(Supplied information)

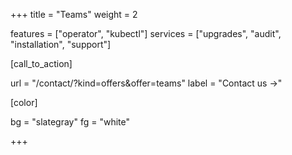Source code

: +++
title = "Teams"
weight = 2

features = ["operator", "kubectl"]
services = ["upgrades", "audit", "installation", "support"]

[call_to_action]

url = "/contact/?kind=offers&offer=teams"
label = "Contact us &rarr;"

[color]

bg = "slategray"
fg = "white"

+++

(End Supplied information)

**What to do**
Repeat all of the material above exactly, leaving out pictures.

**Exercise result**
Source code

: +++
title = "Teams"
weight = 2

features = ["operator", "kubectl"]
services = ["upgrades", "audit", "installation", "support"]

[call_to_action]

url = "/contact/?kind=offers&offer=teams"
label = "Contact us &rarr;"

[color]

bg = "slategray"
fg = "white"

+++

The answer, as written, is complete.